M.Sc Thesis

M.Sc StudentAloni Abuhasira Lior
SubjectJoint Geometric and Topological Analysis of
Hierarchical Datasets
DepartmentDepartment of Electrical and Computer Engineering
Supervisors ASSOCIATE PROF. Omer Bobrowski
Full Thesis textFull thesis text - English Version


In a world abundant with diverse data arising from complex acquisition techniques, there is a growing need for new data analysis tools and frameworks.

Our focus is on high-dimensional data that are organized into several hierarchical datasets, where each dataset consists of complex samples, and every sample has a distinct irregular structure modeled by a graph.

Such datasets arise in many applications from a broad range of fields such as cytometry and gene expression in bioinformatics, social and computer network analysis, medical imaging, and geophysical tomography, to name but a few.

In this work we combine two complementing data-analytic approaches and propose a hierarchical method for constructing informative representations of such datasets along with a suitable metric.
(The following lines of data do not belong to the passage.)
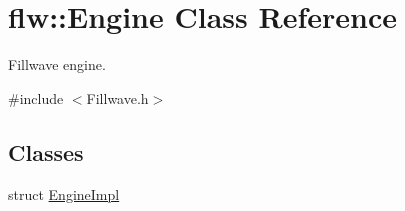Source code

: \hypertarget{classflw_1_1Engine}{}\section{flw\+:\+:Engine Class Reference}
\label{classflw_1_1Engine}


Fillwave engine.  




{\ttfamily \#include $<$Fillwave.\+h$>$}

\subsection*{Classes}
\begin{DoxyCompactItemize}
\item 
struct \hyperlink{structflw_1_1Engine_1_1EngineImpl}{Engine\+Impl}
\end{DoxyCompactItemize}
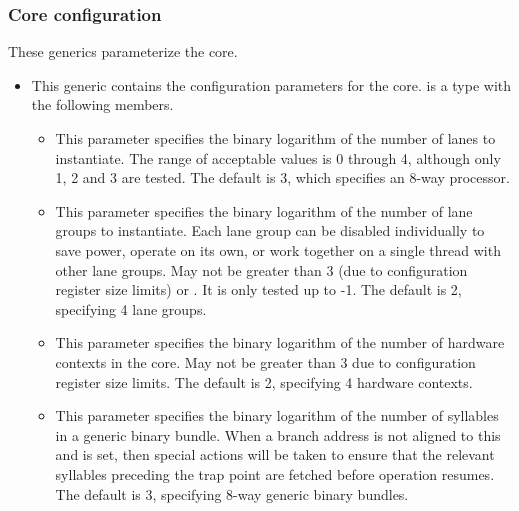 
\subsubsection{Core configuration}
\label{sec:core-ug-cfg-inst-iface-generics}

These generics parameterize the core.

\begin{itemize}

\item {}

This generic contains the configuration parameters for the core.
 is a  type with the following
members.

\begin{itemize}

\item {}

This parameter specifies the binary logarithm of the number of lanes to
instantiate. The range of acceptable values is 0 through 4, although only 1, 2
and 3 are tested. The default is 3, which specifies an 8-way \rvex{} processor.

\item {}

This parameter specifies the binary logarithm of the number of lane groups to
instantiate. Each lane group can be disabled individually to save power, operate
on its own, or work together on a single thread with other lane groups. May not
be greater than 3 (due to configuration register size limits) or
. It is only tested up to -1. The default
is 2, specifying 4 lane groups.

\item {}

This parameter specifies the binary logarithm of the number of hardware contexts
in the core. May not be greater than 3 due to configuration register size limits.
The default is 2, specifying 4 hardware contexts.

\item {}

This parameter specifies the binary logarithm of the number of syllables in a
generic binary bundle. When a branch address is not aligned to this and
 is set, then special actions will be taken to
ensure that the relevant syllables preceding the trap point are fetched before
operation resumes. The default is 3, specifying 8-way generic binary bundles.


\end{itemize}
\end{itemize}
This method consists of two stages.

At the coarse stage, we employ Topological Data Analysis (TDA) to extract qualitative structural information from the datasets.

More concretely, we use persistent homology as a topological signature for each dataset. Briefly, persistent homology is a topological-algebraic tool that captures information about connectivity and holes at various scales. It is computed over the ensemble of samples contained in each dataset.

The signature provided by persistent homology is also supplied with a natural metric that allows us to compare the structure of different datasets.

At the fine stage, we use manifold learning techniques to facilitate quantitative structural analysis for each individual sample (modeled as a graph). This enables us to devise a distance between the samples within each dataset, which is the input of our persistent homology computation.

To demonstrate the advantages of our method, we apply it to Hyperspectral Imaging (HSI).

HSI is a sensing technique aimed to obtain the electromagnetic spectrum at each pixel within an image, with the purpose of finding objects, identifying materials, or detecting processes. We consider a single HSI image as a dataset, and the spectrum of each pixel as a single sample.

We tested this pipeline on categorical HSI images of the Earth's surface from NASA Jet Propulsion Laboratory's Airborne Visible InfraRed Imaging Spectrometer (AVIRIS), and showed that our unsupervised method separates well between different categories.

In addition, we showed that in a (supervised) classification task based on the attained (unsupervised) representation and metric, our method outperforms state-of-the-art methods including deep-learning based approaches.